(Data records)

Segment Open

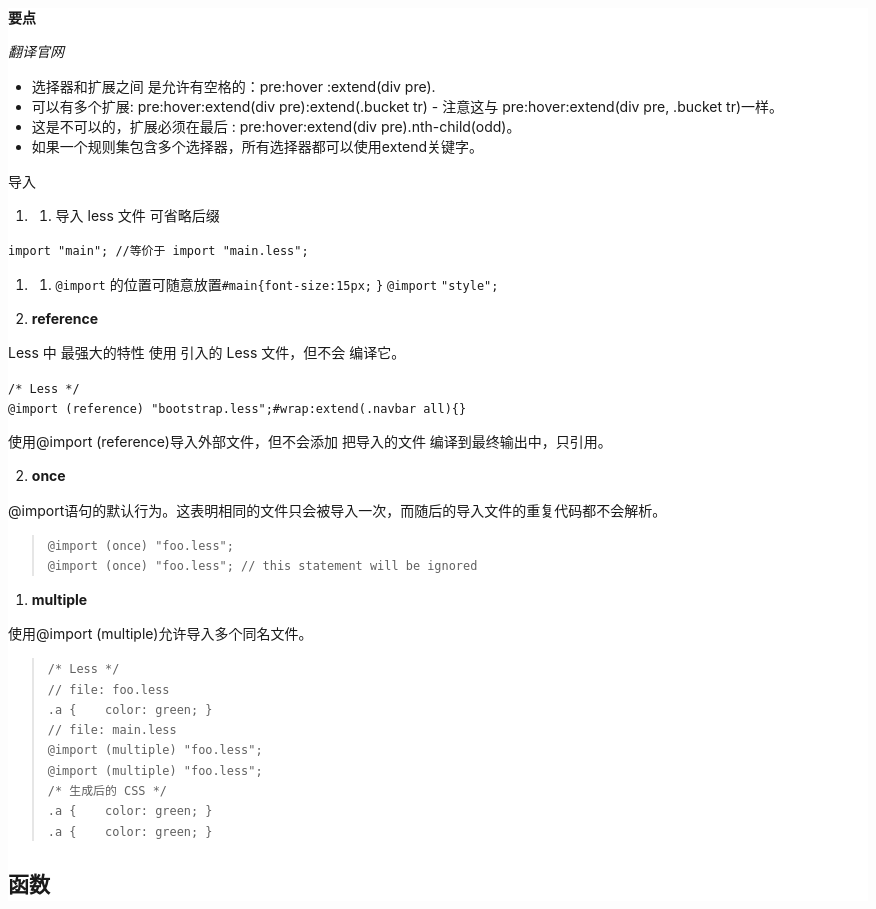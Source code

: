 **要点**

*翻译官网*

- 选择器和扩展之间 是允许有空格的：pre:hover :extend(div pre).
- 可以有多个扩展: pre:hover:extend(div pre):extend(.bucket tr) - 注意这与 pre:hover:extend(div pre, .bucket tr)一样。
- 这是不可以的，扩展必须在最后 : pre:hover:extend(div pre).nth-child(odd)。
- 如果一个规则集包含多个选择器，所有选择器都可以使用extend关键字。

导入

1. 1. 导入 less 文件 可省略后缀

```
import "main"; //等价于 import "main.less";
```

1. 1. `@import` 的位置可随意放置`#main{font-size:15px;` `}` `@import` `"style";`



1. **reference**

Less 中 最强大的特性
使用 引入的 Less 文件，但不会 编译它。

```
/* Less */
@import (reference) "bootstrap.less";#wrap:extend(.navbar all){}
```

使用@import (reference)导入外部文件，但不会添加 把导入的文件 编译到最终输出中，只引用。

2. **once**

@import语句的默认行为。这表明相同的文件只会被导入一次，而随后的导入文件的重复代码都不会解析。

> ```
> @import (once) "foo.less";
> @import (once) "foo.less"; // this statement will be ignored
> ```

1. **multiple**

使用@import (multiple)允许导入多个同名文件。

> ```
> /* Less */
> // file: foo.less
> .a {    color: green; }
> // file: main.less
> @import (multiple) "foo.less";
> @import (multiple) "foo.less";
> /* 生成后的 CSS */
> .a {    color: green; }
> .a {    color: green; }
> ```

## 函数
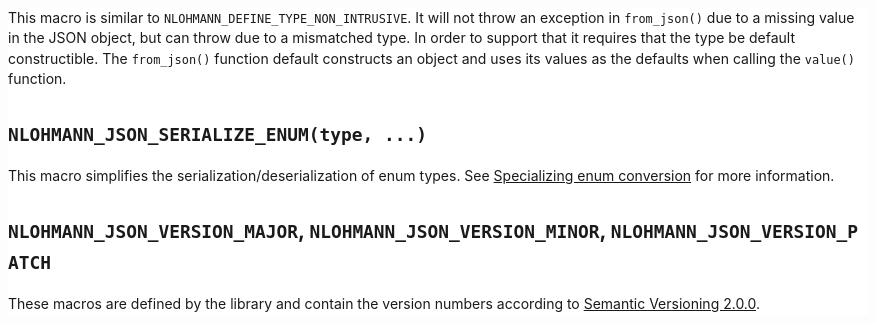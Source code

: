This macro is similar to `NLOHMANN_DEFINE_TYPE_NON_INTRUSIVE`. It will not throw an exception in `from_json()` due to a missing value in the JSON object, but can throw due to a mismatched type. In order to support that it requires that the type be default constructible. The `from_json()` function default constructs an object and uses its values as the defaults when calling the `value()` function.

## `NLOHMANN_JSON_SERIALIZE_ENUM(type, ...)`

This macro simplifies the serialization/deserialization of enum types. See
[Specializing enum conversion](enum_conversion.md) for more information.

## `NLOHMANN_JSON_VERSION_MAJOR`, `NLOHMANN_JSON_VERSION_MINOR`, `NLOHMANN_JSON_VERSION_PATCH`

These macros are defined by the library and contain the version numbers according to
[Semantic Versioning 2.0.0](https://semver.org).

Segment Closed

**AIM OF THE EXERCISE**
Please report every line in the entries above that holds the string "multiple".

**PROBLEM SOLUTION**
1. **multiple**
使用@import (multiple)允许导入多个同名文件。
> @import (multiple) "foo.less";
> @import (multiple) "foo.less";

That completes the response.